民法改正前はこの譲渡制限特約が大きな影響力を持っており、ファクタリングを利用して資金調達を行おうとしてもこの特約があるため、ファクタリング会社から断りを入れられてしまうことが多かったのです。
ファクタリング会社にとっての譲渡制限特約の影響
この特約がある状態でファクタリング会社が債権を買い取った場合、その取引を無効にされ損失を被る可能性がありました。譲渡制限特約を付けずに取引を行う会社もありましたが、大手の企業ほど手続きの猥雑さを避けてこれを付けるケースが多く、建設業における下請け業者などがファクタリングを利用したくてもできない状況がほとんどでした。
改正民法と将来債権
従来の民法では、将来債権が譲渡可能であるという明確な規定はありませんでした。譲渡可能とする判例はいままであり、ファクタリングを例として将来発生する債権を他人に譲り渡す取引も行われていました。

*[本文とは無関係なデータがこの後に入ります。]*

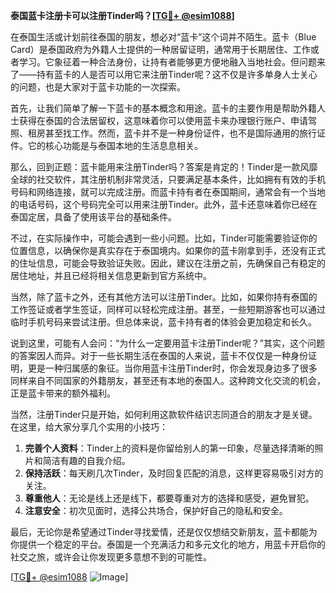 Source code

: **泰国蓝卡注册卡可以注册Tinder吗？[[TG💪+ @esim1088](https://t.me/s/esim1088)]**

在泰国生活或计划前往泰国的朋友，想必对“蓝卡”这个词并不陌生。蓝卡（Blue Card）是泰国政府为外籍人士提供的一种居留证明，通常用于长期居住、工作或者学习。它象征着一种合法身份，让持有者能够更方便地融入当地社会。但问题来了——持有蓝卡的人是否可以用它来注册Tinder呢？这不仅是许多单身人士关心的问题，也是大家对于蓝卡功能的一次探索。

首先，让我们简单了解一下蓝卡的基本概念和用途。蓝卡的主要作用是帮助外籍人士获得在泰国的合法居留权，这意味着你可以使用蓝卡来办理银行账户、申请驾照、租房甚至找工作。然而，蓝卡并不是一种身份证件，也不是国际通用的旅行证件。它的核心功能是与泰国本地的生活息息相关。

那么，回到正题：蓝卡能用来注册Tinder吗？答案是肯定的！Tinder是一款风靡全球的社交软件，其注册机制非常灵活，只要满足基本条件，比如拥有有效的手机号码和网络连接，就可以完成注册。而蓝卡持有者在泰国期间，通常会有一个当地的电话号码，这个号码完全可以用来注册Tinder。此外，蓝卡还意味着你已经在泰国定居，具备了使用该平台的基础条件。

不过，在实际操作中，可能会遇到一些小问题。比如，Tinder可能需要验证你的位置信息，以确保你是真实存在于泰国境内。如果你的蓝卡刚拿到手，还没有正式的住址信息，可能会导致验证失败。因此，建议在注册之前，先确保自己有稳定的居住地址，并且已经将相关信息更新到官方系统中。

当然，除了蓝卡之外，还有其他方法可以注册Tinder。比如，如果你持有泰国的工作签证或者学生签证，同样可以轻松完成注册。甚至，一些短期游客也可以通过临时手机号码来尝试注册。但总体来说，蓝卡持有者的体验会更加稳定和长久。

说到这里，可能有人会问：“为什么一定要用蓝卡注册Tinder呢？”其实，这个问题的答案因人而异。对于一些长期生活在泰国的人来说，蓝卡不仅仅是一种身份证明，更是一种归属感的象征。当你用蓝卡注册Tinder时，你会发现身边多了很多同样来自不同国家的外籍朋友，甚至还有本地的泰国人。这种跨文化交流的机会，正是蓝卡带来的额外福利。

当然，注册Tinder只是开始，如何利用这款软件结识志同道合的朋友才是关键。在这里，给大家分享几个实用的小技巧：

1. **完善个人资料**：Tinder上的资料是你留给别人的第一印象，尽量选择清晰的照片和简洁有趣的自我介绍。
2. **保持活跃**：每天刷几次Tinder，及时回复匹配的消息，这样更容易吸引对方的关注。
3. **尊重他人**：无论是线上还是线下，都要尊重对方的选择和感受，避免冒犯。
4. **注意安全**：初次见面时，选择公共场合，保护好自己的隐私和安全。

最后，无论你是希望通过Tinder寻找爱情，还是仅仅想结交新朋友，蓝卡都能为你提供一个稳定的平台。泰国是一个充满活力和多元文化的地方，用蓝卡开启你的社交之旅，或许会让你发现更多意想不到的可能性。

[[TG💪+ @esim1088](https://t.me/s/esim1088) ![Image](https://i.postimg.cc/4NQfJmqS/Snipaste-2025-05-13-00-14-12.png)] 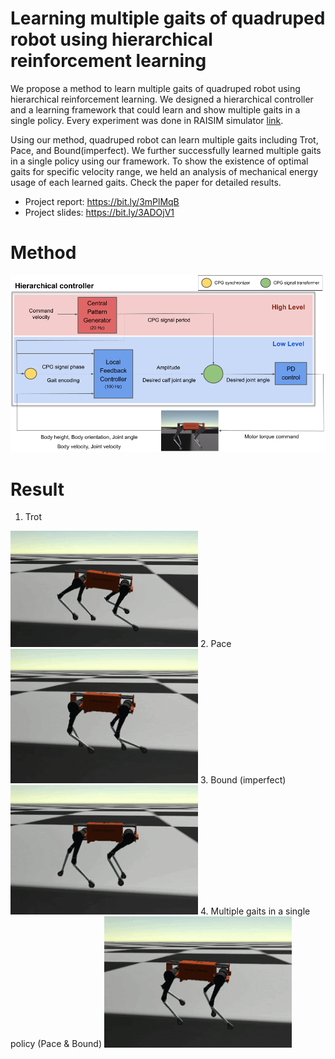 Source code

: # Learning multiple gaits of quadruped robot using hierarchical reinforcement learning

We propose a method to learn multiple gaits of quadruped robot using hierarchical reinforcement learning. We designed a hierarchical controller and a learning framework that could learn and show multiple gaits in a single policy. Every experiment was done in RAISIM simulator [link](https://raisim.com/sections/Introduction.html).

Using our method, quadruped robot can learn multiple gaits including Trot, Pace, and Bound(imperfect). We further successfully learned multiple gaits in a single policy using our framework. To show the existence of optimal gaits for specific velocity range, we held an analysis of mechanical energy usage of each learned gaits. Check the paper for detailed results.

- Project report: https://bit.ly/3mPlMqB
- Project slides: https://bit.ly/3ADOjV1

# Method
<div>
  <img width=600 src='hierarchical_controller.png'>
</div>

# Result
1. Trot
<img width=300 src='video/trot.gif'>
2. Pace
<img width=300 src='video/pace.gif'>
3. Bound (imperfect)
<img width=300 src='video/bound.gif'>
4. Multiple gaits in a single policy (Pace & Bound)
<img width=300 src='video/multiple_gait.gif'>
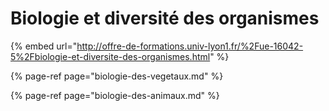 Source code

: # Biologie et diversité des organismes

{% embed url="http://offre-de-formations.univ-lyon1.fr/%2Fue-16042-5%2Fbiologie-et-diversite-des-organismes.html" %}

{% page-ref page="biologie-des-vegetaux.md" %}

{% page-ref page="biologie-des-animaux.md" %}

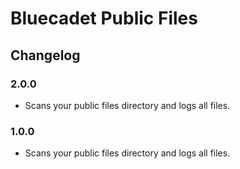 # Bluecadet Public Files

## Changelog

### 2.0.0

- Scans your public files directory and logs all files.

### 1.0.0

- Scans your public files directory and logs all files.
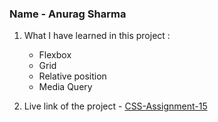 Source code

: ### Name - Anurag Sharma

1. What I have learned in this project :
    - Flexbox
    - Grid
    - Relative position
    - Media Query

2. Live link of the project - [CSS-Assignment-15](https://css-project-fifteen.vercel.app/ "Link") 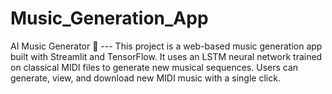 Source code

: # Music_Generation_App
AI Music Generator 🎵 --- This project is a web-based music generation app built with Streamlit and TensorFlow. It uses an LSTM neural network trained on classical MIDI files to generate new musical sequences. Users can generate, view, and download new MIDI music with a single click.
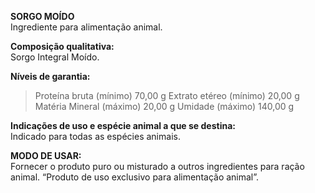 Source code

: ﻿**SORGO MOÍDO**                                                   
Ingrediente para alimentação animal.

**Composição qualitativa:**                                                                  
Sorgo Integral Moído.

**Níveis de garantia:**
>Proteína bruta (mínimo) 70,00 g
>Extrato etéreo (mínimo) 20,00 g
>Matéria Mineral (máximo) 20,00 g
>Umidade (máximo) 140,00 g

**Indicações de uso e espécie animal a que se destina:**                                                                                 
Indicado para todas as espécies animais.

**MODO DE USAR:**                                                                
Fornecer o produto puro ou misturado a outros ingredientes para ração animal. “Produto de uso exclusivo para alimentação animal”.



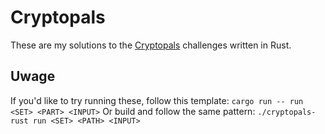 # Cryptopals
These are my solutions to the [Cryptopals](https://cryptopals.com/) challenges written in Rust.

## Uwage
If you'd like to try running these, follow this template: `cargo run -- run <SET> <PART> <INPUT>`
Or build and follow the same pattern: `./cryptopals-rust run <SET> <PATH> <INPUT>`
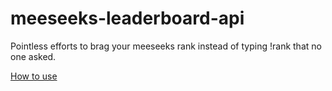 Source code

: # meeseeks-leaderboard-api
Pointless efforts to brag your meeseeks rank instead of typing !rank that no one asked.

[How to use](https://meeseeks-api.gdjkhp.repl.co/)
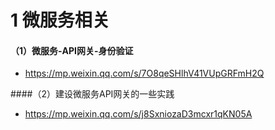 # 1 微服务相关

#### （1）微服务-API网关-身份验证

* https://mp.weixin.qq.com/s/7O8qeSHlhV41VUpGRFmH2Q

####（2）建设微服务API网关的一些实践

* https://mp.weixin.qq.com/s/j8SxniozaD3mcxr1qKN05A




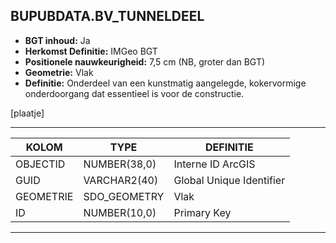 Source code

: ﻿## BUPUBDATA.BV_TUNNELDEEL


* __BGT inhoud:__ Ja
* __Herkomst Definitie:__ IMGeo BGT 
* __Positionele nauwkeurigheid:__ 7,5 cm (NB, groter dan BGT)
* __Geometrie:__ Vlak
* __Definitie:__ Onderdeel van een kunstmatig aangelegde, kokervormige onderdoorgang dat essentieel is voor de constructie. 

[plaatje]

***

|KOLOM                               |TYPE              |DEFINITIE|
|------                              |----              |-----    |
|OBJECTID                            |NUMBER(38,0)      |Interne ID ArcGIS|
|GUID                                |VARCHAR2(40)      |Global Unique Identifier|
|GEOMETRIE                           |SDO_GEOMETRY      |Vlak|
|ID                                  |NUMBER(10,0)      |Primary Key|
***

改正民法では第466条の6第1項において、将来債権の譲渡性に言及し、譲渡後に発生した将来債権は譲受人が取得すると第2項で明文化されました。
この民法改正によりファクタリングにおいては、債権の譲渡が禁止・制限されていた場合(譲渡制限特約が付いていた場合)でも、債権譲渡は成立するという法律上の裏付けが行われたことになります。
改正前は、債権は譲渡できるものの、特約で譲渡禁止とされていた場合でにそれを知りながら違反した場合、債権譲渡は無効と解釈されていましたから、これは大きな違いになります。
将来債権ファクタリングの仕組み
改正民法では、
「譲渡制限特約付きの将来債権譲渡については、売掛先が譲渡する債権が譲渡制限特約と知っていた、もしくはそれを知ったファクタリング会社には支払いを拒否できる。またファクタリング利用企業に対する支払いでその債務を消滅させられる。」
ファクタリング会社は売掛先に対して利用企業への支払いを催告でき、その期間内に履行がない場合には改めてファクタリング会社が売掛先に対して直接、ファクタリング利用企業に履行を請求することができるというルール付けがされています。
民法改正後は、たとえ特約が付いていても、問題なくファクタリングの申込を行えること。そしてファクタリング会社をそれを安心して買い取ることができる、というようになったわけです。
まとめ
ここまで将来債権と譲渡制限特約の取扱いを規定した改正民法とファクタリングへの影響について紹介しました。